**Try it**
Copy the lines below exactly. Start at the first and finish with the line containing "## Have you".

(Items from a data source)
==============================

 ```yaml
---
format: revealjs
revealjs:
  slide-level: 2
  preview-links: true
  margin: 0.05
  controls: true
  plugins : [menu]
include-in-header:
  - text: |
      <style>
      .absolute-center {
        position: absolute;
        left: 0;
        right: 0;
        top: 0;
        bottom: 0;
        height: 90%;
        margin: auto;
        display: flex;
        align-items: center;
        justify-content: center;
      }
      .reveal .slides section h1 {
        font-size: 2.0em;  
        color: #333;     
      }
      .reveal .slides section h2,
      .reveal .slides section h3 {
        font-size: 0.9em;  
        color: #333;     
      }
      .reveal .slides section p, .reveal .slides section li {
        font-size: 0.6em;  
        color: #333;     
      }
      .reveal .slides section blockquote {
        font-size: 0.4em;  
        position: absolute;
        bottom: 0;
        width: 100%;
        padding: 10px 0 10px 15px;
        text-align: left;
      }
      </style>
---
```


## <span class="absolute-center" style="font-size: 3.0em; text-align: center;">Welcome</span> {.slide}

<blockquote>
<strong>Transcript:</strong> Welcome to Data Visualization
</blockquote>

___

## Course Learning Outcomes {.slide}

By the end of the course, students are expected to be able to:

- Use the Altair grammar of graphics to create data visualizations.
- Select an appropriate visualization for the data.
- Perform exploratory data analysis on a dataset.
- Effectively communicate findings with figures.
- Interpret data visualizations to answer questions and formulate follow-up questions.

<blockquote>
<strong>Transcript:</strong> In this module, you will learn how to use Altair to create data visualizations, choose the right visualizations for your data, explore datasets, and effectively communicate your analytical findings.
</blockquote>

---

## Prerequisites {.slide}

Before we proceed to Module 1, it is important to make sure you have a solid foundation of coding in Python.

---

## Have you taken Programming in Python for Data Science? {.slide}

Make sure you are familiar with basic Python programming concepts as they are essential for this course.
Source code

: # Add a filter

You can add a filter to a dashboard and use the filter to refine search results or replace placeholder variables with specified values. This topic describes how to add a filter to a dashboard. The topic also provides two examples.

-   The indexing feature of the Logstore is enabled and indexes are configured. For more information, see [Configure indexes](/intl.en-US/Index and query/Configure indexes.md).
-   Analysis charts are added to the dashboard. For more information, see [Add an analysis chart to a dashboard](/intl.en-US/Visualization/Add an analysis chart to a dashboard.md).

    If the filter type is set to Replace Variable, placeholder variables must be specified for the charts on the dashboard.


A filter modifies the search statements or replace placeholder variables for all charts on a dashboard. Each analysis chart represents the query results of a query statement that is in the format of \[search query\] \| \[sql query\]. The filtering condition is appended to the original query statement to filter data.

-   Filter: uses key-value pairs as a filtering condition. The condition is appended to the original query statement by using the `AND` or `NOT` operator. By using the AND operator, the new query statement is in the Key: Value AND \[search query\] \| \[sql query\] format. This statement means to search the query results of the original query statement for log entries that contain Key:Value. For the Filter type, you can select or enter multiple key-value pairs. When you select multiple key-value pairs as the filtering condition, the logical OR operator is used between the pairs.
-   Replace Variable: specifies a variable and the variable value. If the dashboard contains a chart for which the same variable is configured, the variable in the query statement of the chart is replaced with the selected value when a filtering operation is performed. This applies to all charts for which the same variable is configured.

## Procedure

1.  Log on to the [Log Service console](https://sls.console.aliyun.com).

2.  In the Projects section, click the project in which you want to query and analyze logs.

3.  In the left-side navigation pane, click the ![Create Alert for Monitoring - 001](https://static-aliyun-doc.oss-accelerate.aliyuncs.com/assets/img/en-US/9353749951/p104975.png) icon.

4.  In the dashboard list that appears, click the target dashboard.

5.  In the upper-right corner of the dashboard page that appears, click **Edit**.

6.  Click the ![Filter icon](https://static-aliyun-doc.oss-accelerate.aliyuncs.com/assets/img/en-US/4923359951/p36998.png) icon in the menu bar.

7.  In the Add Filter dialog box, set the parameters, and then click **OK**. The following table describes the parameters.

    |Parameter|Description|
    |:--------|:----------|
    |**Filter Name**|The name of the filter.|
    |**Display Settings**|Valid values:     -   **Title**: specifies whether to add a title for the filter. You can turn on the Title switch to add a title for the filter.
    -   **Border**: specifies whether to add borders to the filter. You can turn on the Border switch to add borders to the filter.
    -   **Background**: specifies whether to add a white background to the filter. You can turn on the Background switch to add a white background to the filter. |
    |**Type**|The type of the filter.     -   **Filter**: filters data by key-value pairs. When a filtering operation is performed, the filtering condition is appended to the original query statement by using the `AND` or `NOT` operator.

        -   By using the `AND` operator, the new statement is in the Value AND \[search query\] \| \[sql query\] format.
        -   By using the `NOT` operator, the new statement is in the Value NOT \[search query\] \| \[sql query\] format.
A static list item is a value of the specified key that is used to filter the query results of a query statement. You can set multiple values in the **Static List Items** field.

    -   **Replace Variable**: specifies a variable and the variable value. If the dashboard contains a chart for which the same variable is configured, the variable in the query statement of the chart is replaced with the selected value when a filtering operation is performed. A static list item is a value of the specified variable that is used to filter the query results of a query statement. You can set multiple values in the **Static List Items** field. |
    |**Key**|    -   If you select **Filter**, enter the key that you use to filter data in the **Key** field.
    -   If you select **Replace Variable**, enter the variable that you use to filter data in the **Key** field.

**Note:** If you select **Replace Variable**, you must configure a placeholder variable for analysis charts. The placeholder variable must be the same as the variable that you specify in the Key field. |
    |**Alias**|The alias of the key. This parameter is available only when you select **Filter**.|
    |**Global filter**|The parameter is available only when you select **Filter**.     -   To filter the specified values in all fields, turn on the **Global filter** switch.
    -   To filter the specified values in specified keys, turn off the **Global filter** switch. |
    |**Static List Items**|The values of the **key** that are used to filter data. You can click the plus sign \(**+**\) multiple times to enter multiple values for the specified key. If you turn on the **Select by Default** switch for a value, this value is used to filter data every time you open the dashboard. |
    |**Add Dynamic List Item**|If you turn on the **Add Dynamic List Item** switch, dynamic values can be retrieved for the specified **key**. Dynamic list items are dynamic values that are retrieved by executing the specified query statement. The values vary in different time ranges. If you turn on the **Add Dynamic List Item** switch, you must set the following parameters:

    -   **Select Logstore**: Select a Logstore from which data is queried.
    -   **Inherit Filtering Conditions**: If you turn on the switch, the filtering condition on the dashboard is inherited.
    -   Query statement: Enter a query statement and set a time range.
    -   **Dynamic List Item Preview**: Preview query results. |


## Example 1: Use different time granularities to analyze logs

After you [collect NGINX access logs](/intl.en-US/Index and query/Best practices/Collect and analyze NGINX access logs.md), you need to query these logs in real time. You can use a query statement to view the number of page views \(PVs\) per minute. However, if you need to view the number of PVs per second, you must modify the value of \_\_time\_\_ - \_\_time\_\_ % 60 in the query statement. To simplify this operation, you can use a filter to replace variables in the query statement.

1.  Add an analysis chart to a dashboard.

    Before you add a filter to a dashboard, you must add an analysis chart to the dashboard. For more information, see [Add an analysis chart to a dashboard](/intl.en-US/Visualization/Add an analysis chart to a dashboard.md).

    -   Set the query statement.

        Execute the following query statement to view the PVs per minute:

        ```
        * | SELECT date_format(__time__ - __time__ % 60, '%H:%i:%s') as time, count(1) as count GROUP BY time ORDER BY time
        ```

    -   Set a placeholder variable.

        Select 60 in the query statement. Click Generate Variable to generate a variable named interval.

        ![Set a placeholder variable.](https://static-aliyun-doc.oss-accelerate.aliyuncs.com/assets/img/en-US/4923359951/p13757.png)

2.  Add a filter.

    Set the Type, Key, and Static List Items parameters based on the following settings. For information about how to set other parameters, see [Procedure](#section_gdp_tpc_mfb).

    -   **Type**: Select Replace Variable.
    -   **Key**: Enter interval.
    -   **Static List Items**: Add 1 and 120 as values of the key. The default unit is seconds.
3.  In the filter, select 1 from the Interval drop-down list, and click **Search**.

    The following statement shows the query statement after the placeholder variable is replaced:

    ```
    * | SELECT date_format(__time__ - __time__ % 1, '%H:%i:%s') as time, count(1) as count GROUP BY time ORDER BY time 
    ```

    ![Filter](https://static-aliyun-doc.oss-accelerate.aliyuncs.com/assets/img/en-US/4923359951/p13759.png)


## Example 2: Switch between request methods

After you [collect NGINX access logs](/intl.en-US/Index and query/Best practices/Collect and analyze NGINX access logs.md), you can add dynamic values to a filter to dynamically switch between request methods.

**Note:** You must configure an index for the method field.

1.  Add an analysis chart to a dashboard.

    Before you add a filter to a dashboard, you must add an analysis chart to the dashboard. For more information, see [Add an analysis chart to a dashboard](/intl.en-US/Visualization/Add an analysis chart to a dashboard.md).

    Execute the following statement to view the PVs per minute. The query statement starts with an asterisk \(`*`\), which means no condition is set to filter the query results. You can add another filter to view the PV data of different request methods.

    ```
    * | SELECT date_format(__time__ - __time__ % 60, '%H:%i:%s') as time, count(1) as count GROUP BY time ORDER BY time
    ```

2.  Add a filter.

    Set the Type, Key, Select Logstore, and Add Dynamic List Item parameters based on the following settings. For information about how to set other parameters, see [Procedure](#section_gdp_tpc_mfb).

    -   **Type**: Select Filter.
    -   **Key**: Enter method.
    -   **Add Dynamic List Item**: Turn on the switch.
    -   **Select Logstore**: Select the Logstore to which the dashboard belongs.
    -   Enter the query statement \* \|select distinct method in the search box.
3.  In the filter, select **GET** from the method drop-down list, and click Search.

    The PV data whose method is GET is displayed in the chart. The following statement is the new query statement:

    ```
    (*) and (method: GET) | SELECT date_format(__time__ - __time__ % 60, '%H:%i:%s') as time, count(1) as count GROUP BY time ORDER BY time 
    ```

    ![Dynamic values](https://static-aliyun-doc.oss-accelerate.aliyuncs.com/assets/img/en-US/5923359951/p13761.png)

==============================

**Written response**
 ```yaml
---
format: revealjs
revealjs:
  slide-level: 2
  preview-links: true
  margin: 0.05
  controls: true
  plugins : [menu]
include-in-header:
  - text: |
      <style>
      .absolute-center {
        position: absolute;
        left: 0;
        right: 0;
        top: 0;
        bottom: 0;
        height: 90%;
        margin: auto;
        display: flex;
        align-items: center;
        justify-content: center;
      }
      .reveal .slides section h1 {
        font-size: 2.0em;  
        color: #333;     
      }
      .reveal .slides section h2,
      .reveal .slides section h3 {
        font-size: 0.9em;  
        color: #333;     
      }
      .reveal .slides section p, .reveal .slides section li {
        font-size: 0.6em;  
        color: #333;     
      }
      .reveal .slides section blockquote {
        font-size: 0.4em;  
        position: absolute;
        bottom: 0;
        width: 100%;
        padding: 10px 0 10px 15px;
        text-align: left;
      }
      </style>
---
```


## <span class="absolute-center" style="font-size: 3.0em; text-align: center;">Welcome</span> {.slide}

<blockquote>
<strong>Transcript:</strong> Welcome to Data Visualization
</blockquote>

___

## Course Learning Outcomes {.slide}

By the end of the course, students are expected to be able to:

- Use the Altair grammar of graphics to create data visualizations.
- Select an appropriate visualization for the data.
- Perform exploratory data analysis on a dataset.
- Effectively communicate findings with figures.
- Interpret data visualizations to answer questions and formulate follow-up questions.

<blockquote>
<strong>Transcript:</strong> In this module, you will learn how to use Altair to create data visualizations, choose the right visualizations for your data, explore datasets, and effectively communicate your analytical findings.
</blockquote>

---

## Prerequisites {.slide}

Before we proceed to Module 1, it is important to make sure you have a solid foundation of coding in Python.

---

## Have you taken Programming in Python for Data Science? {.slide}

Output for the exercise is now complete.